Supplied records section start
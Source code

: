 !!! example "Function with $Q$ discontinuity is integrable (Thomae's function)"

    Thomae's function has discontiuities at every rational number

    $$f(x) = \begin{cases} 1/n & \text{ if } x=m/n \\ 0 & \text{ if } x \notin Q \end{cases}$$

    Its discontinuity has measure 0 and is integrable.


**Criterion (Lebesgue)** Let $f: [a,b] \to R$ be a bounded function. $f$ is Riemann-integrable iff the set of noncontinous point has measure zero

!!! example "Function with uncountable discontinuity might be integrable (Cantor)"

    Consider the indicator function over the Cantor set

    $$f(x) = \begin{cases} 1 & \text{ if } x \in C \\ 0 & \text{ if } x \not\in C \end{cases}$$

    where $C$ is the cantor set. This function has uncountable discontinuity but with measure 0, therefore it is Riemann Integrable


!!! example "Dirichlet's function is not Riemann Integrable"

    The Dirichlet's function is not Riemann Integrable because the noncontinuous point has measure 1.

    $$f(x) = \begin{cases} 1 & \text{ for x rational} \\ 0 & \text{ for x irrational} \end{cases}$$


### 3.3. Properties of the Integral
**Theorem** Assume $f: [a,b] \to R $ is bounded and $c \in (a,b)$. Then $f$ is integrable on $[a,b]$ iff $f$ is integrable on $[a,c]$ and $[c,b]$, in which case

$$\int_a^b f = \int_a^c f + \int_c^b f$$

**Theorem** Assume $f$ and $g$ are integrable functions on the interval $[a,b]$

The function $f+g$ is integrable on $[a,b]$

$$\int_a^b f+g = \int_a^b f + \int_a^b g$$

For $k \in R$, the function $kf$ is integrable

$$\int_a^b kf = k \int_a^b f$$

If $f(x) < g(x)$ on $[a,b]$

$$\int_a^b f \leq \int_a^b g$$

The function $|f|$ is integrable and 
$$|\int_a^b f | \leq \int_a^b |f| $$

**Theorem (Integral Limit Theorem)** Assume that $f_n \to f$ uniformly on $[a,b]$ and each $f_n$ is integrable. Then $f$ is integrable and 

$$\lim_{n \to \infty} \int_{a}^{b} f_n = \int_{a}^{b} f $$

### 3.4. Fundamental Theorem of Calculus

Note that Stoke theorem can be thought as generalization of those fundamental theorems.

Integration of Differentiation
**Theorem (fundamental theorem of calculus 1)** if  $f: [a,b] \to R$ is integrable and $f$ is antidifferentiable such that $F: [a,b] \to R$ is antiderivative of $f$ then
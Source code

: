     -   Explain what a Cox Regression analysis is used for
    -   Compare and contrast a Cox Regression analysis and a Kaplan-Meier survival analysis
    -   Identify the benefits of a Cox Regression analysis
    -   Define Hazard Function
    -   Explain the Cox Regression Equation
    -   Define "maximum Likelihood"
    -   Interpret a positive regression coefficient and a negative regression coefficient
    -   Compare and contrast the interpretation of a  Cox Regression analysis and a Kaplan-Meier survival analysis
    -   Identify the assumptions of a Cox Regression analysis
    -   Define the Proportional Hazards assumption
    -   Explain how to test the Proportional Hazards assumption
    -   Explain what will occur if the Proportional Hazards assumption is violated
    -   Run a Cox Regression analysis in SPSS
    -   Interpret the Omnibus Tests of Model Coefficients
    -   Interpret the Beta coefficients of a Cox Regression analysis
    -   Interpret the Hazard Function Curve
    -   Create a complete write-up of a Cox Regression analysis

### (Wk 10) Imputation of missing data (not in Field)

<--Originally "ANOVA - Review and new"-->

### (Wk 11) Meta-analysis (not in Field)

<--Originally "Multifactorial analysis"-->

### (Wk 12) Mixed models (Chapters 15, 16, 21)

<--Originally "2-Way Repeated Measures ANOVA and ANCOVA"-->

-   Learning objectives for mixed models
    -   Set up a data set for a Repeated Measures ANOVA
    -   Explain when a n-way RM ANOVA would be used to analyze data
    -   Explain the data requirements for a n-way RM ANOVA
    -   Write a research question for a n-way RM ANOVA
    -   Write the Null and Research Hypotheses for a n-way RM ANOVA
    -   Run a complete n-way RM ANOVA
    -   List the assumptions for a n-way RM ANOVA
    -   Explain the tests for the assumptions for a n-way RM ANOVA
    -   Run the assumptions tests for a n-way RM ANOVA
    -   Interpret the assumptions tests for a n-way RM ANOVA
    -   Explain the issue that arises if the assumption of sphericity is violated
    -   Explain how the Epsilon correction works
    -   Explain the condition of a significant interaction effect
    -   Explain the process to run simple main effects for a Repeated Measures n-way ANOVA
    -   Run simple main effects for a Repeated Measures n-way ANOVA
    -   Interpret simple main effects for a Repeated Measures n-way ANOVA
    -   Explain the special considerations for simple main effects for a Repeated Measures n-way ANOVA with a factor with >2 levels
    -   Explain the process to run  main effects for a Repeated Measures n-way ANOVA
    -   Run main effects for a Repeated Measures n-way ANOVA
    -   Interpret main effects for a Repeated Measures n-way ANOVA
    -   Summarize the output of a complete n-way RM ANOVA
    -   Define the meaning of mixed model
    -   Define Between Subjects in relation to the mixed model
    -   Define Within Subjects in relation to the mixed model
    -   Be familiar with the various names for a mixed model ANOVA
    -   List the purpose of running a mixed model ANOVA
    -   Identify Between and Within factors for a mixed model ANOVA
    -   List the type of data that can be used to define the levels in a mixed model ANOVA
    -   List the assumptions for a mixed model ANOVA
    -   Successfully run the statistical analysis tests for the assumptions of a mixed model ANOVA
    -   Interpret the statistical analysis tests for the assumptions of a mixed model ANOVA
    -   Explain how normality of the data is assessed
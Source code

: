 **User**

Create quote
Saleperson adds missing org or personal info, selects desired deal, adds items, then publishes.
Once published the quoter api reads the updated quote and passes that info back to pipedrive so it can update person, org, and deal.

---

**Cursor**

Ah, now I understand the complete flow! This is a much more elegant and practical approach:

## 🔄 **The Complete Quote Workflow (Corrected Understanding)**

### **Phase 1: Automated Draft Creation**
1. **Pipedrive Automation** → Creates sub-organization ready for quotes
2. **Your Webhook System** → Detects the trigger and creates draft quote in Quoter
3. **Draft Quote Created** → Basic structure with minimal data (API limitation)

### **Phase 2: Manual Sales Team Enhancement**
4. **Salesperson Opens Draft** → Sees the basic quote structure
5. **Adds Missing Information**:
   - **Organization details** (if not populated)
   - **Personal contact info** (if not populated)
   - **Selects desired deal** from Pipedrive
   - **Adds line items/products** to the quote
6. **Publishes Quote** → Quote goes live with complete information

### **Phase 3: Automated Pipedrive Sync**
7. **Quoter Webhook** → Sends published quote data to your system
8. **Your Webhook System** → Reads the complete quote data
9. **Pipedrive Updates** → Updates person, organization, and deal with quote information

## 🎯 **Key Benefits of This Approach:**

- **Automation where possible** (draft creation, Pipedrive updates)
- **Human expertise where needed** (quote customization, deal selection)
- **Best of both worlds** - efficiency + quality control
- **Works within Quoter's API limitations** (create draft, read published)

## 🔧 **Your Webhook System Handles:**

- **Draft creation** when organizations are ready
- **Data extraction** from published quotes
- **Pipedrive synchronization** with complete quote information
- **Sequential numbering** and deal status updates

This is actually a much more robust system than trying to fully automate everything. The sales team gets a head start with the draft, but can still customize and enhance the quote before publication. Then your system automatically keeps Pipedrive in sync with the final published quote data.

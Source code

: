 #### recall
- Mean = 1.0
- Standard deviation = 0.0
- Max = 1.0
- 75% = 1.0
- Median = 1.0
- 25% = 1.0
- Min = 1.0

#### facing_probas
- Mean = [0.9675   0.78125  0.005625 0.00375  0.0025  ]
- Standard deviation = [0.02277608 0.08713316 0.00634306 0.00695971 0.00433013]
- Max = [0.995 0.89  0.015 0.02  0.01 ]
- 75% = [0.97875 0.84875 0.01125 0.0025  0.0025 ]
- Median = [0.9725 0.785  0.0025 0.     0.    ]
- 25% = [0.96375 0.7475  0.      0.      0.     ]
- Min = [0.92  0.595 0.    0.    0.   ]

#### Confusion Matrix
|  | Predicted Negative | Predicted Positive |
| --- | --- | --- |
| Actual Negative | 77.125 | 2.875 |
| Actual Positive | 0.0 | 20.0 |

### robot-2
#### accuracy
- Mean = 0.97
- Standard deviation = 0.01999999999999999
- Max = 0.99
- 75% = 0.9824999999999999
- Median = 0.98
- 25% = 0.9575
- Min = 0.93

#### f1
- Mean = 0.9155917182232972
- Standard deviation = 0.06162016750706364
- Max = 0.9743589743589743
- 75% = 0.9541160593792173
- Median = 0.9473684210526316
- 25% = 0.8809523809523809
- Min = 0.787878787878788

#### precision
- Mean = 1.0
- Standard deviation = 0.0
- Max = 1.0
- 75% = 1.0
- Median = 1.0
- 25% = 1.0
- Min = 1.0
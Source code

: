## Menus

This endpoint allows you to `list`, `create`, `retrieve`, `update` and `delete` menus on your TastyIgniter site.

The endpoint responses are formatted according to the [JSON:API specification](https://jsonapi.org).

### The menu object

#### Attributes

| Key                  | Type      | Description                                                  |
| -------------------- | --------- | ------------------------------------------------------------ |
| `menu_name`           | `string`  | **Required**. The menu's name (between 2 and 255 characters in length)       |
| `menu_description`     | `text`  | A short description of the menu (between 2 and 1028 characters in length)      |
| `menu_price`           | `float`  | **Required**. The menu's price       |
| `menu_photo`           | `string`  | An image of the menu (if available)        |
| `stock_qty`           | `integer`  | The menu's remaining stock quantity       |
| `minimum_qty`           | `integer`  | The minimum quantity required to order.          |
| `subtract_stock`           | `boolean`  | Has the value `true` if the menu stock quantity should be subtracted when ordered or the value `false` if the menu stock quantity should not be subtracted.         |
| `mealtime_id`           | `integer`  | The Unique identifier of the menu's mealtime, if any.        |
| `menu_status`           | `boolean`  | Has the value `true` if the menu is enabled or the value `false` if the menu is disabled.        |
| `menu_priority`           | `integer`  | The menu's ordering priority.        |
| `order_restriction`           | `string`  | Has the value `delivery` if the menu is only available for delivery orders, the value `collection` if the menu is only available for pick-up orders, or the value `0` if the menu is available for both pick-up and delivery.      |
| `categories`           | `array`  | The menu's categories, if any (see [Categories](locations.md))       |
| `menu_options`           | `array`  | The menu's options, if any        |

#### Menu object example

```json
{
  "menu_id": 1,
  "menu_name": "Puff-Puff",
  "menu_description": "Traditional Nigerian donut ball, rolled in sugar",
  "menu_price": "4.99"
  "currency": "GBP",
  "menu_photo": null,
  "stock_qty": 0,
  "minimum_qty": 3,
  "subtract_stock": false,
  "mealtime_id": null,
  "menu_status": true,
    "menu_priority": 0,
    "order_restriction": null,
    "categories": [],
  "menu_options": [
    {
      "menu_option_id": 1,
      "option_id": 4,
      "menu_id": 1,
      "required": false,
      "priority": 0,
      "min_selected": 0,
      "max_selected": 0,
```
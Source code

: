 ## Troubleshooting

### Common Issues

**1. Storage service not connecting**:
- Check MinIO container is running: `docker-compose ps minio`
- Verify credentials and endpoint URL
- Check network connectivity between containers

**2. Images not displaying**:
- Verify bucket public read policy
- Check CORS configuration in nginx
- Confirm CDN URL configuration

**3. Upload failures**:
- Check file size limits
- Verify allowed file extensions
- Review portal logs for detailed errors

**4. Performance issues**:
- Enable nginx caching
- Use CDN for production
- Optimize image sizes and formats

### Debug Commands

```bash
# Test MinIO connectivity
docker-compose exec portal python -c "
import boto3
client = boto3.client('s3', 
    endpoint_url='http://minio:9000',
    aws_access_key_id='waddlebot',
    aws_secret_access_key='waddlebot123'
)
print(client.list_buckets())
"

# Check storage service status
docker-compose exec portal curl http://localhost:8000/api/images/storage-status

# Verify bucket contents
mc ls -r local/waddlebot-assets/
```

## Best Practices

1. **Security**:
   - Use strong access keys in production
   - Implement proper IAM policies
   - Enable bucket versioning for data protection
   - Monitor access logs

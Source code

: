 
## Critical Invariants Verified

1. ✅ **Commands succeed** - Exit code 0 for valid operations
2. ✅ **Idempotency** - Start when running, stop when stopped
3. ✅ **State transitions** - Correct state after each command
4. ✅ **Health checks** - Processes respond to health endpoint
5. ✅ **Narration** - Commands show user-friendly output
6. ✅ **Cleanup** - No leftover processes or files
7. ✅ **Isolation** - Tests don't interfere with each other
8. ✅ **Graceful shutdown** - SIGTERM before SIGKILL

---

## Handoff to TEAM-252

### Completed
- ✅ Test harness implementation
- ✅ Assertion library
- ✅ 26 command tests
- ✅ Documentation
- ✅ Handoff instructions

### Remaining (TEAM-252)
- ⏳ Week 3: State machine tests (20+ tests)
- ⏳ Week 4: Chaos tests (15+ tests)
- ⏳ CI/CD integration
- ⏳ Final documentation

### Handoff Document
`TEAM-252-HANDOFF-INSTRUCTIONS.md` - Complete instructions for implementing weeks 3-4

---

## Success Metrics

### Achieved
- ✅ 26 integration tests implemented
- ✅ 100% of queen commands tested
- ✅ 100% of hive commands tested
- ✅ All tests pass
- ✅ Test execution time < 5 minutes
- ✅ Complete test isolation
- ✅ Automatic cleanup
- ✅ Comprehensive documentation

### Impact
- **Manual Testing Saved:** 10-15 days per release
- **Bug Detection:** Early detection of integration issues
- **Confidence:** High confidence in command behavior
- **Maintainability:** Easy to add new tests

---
Supplied records section end
* To do *
Where a line of the records holds the word "logs", copy that line.

* Task solution *
- Review portal logs for detailed errors
   - Monitor access logs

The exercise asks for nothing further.